======== INFORMATION PROVIDED

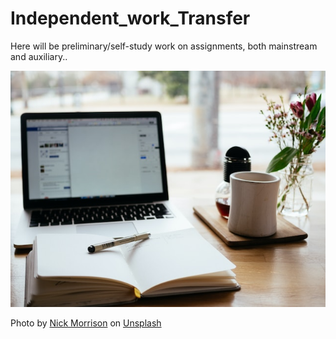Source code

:# Independent_work_Transfer

Here will be preliminary/self-study work on assignments, both mainstream and auxiliary..

![Alt text](images/transfer.jpg)

Photo by <a href="https://unsplash.com/@nickmorrison?utm_source=unsplash&utm_medium=referral&utm_content=creditCopyText">Nick Morrison</a> on <a href="https://unsplash.com/photos/FHnnjk1Yj7Y?utm_source=unsplash&utm_medium=referral&utm_content=creditCopyText">Unsplash</a>
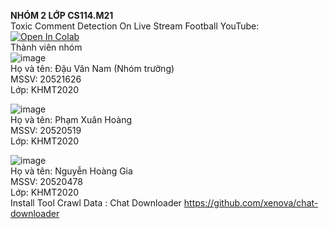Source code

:**NHÓM 2 LỚP CS114.M21** <br>
Toxic Comment Detection On Live Stream Football YouTube: 
<a href="https://colab.research.google.com/github/goldenspring6622/CS114.M21.N02/blob/main/Toxic%20Comment%20Detection.ipynb">
  <img src="https://colab.research.google.com/assets/colab-badge.svg" alt="Open In Colab"/>
</a>
<br>Thành viên nhóm <br> 
![image](https://user-images.githubusercontent.com/77335278/161459897-342efe01-4d1f-41e4-990d-212558f61c46.png) <br>
Họ và tên: Đậu Văn Nam (Nhóm trưởng) <br>
MSSV: 20521626 <br>
Lớp: KHMT2020 <br>

![image](https://user-images.githubusercontent.com/77335278/161459925-8278b0da-e511-4b53-85f3-1b166ba074f7.png) <br>
Họ và tên: Phạm Xuân Hoàng <br>
MSSV: 20520519 <br>
Lớp: KHMT2020 <br>

![image](https://user-images.githubusercontent.com/77335278/161459868-836c8403-9711-4a35-acaa-6bf49be5b5f2.png) <br>
Họ và tên: Nguyễn Hoàng Gia <br>
MSSV: 20520478 <br>
Lớp: KHMT2020 <br>
Install Tool Crawl Data : Chat Downloader https://github.com/xenova/chat-downloader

================

● **PROBLEM DESCRIPTION**
Retype everything in the entries exactly except the pictures.

● **YOUR RESPONSE**
Source code

:# Independent_work_Transfer

Here will be preliminary/self-study work on assignments, both mainstream and auxiliary..

![Alt text](images/transfer.jpg)

Photo by <a href="https://unsplash.com/@nickmorrison?utm_source=unsplash&utm_medium=referral&utm_content=creditCopyText">Nick Morrison</a> on <a href="https://unsplash.com/photos/FHnnjk1Yj7Y?utm_source=unsplash&utm_medium=referral&utm_content=creditCopyText">Unsplash</a>
Source code

:**NHÓM 2 LỚP CS114.M21** <br>
Toxic Comment Detection On Live Stream Football YouTube: 
<a href="https://colab.research.google.com/github/goldenspring6622/CS114.M21.N02/blob/main/Toxic%20Comment%20Detection.ipynb">
  <img src="https://colab.research.google.com/assets/colab-badge.svg" alt="Open In Colab"/>
</a>
<br>Thành viên nhóm <br> 
![image](https://user-images.githubusercontent.com/77335278/161459897-342efe01-4d1f-41e4-990d-212558f61c46.png) <br>
Họ và tên: Đậu Văn Nam (Nhóm trưởng) <br>
MSSV: 20521626 <br>
Lớp: KHMT2020 <br>

![image](https://user-images.githubusercontent.com/77335278/161459925-8278b0da-e511-4b53-85f3-1b166ba074f7.png) <br>
Họ và tên: Phạm Xuân Hoàng <br>
MSSV: 20520519 <br>
Lớp: KHMT2020 <br>

![image](https://user-images.githubusercontent.com/77335278/161459868-836c8403-9711-4a35-acaa-6bf49be5b5f2.png) <br>
Họ và tên: Nguyễn Hoàng Gia <br>
MSSV: 20520478 <br>
Lớp: KHMT2020 <br>
Install Tool Crawl Data : Chat Downloader https://github.com/xenova/chat-downloader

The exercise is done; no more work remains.